The modern day game requires the coach to have a knowledge and understanding of many aspects and be able to coach his players the different tactics required to win a match. Whilst there are many different aspects that go into producing a performance, in simplistic terms you either have the ball and are therefore attacking or the opposition have it and you are thus defending.
The top coaches in the World today focus on 5 issues surrounding the game which I have called the 5 Pillars. There are 2 pillars concerned with offensive play, 2 with defensive and then Set Pieces make the 5th. Offensive play is broken down into two categories, (1) In Possession with the opposition unset and (2) In possession with the opposition set and similarly defensively (3) out of possession and team unset and (4) out of possession and team set.
1. IN POSSESSION WITH THE OPPOSTION UNSET
This situation arises at the moment when the team wins the ball back from the opposition and lasts for circa 6 seconds against a well organised team. This time span is the optimum amount when a goal can be scored, taking advantage of the likely spread out nature of the opposition who have been in attacking mode. They are likely to have an offensive mind as a unit and will undoubtedly be searching to get back into a defensive shape, but the time it takes to do this leaves them vulnerable to the counter attack, with defenders exposed individually and not being afforded any cover. This is an area the coach must spend time with his players on, devising strategies to take advantage of the turnover of the ball. To be successful in the game today, a team must defend in a manner to counter attack, i.e.; stop the opposition from scoring at the same time as understanding that the ball will be lost and for a brief period on winning it there is the maximum opportunity to punish them.
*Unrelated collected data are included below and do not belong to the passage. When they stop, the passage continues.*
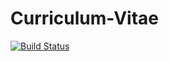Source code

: # Curriculum-Vitae
[![Build Status](https://travis-ci.org/microgenius/Curriculum-Vitae.svg?branch=master)](https://travis-ci.org/microgenius/Curriculum-Vitae)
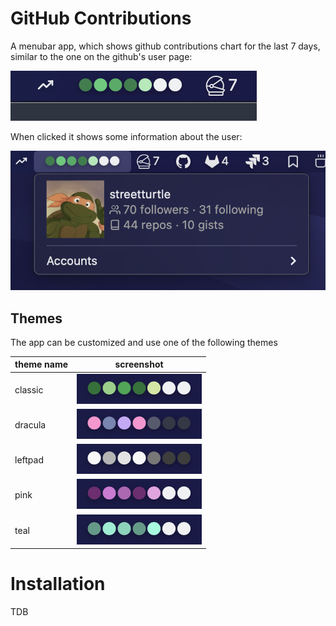 # GitHub Contributions

A menubar app, which shows github contributions chart for the last 7 days, similar to the one on the github's user page:

![screenshot1](./screenshots/screenshot1.png)

When clicked it shows some information about the user:

![screenshot2](./screenshots/screenshot2.png)

## Themes

The app can be customized and use one of the following themes

| theme name | screenshot |
|---|---|
| classic | ![classic](./screenshots/classic.png) |
| dracula | ![classic](./screenshots/dracula.png) |
| leftpad | ![classic](./screenshots/leftpad.png) |
| pink | ![classic](./screenshots/pink.png) |
| teal | ![classic](./screenshots/teal.png) |



# Installation 

TDB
Many of the World’s top teams have Transition players playing for them, players that take up ½ & ½ positions when defending, ready to fill holes and aid the defensive strategy if needed but also in positions to be able to effect the counter attack if the ball is won. AC Milan are one of the best teams to do this, with Kaka & Shevchenko always in positions when the rest of the team is defending where they can help out if needed but can receive the ball when it is won. In the game today this phase is the most important one in open play and is statistically responsible for over 1/3rd of all goals scored. Whilst it cannot be overestimated how important this phase is, it is equally important to recognise when the counter attack possibility is over and possession of the ball is the correct phase.
2. IN POSSESSION WITH THE OPPOSITION SET
Fig 2. This is an area which needs to be addressed, as a counter attack opportunity can quickly fizzle out due to a foul, a misplaced pass or a well organised team which negates the counter attack by keeping/getting many players behind the ball. It is important in this phase to circulate the ball, provide options backwards, forwards and square for the man on the ball and to create space through movement and rotation to try to open the defensive block up so that it can be exploited. Too much risk in this area can lead to being counter attacked so covering your attacks must also be a focus when rehearsing your offensive moves.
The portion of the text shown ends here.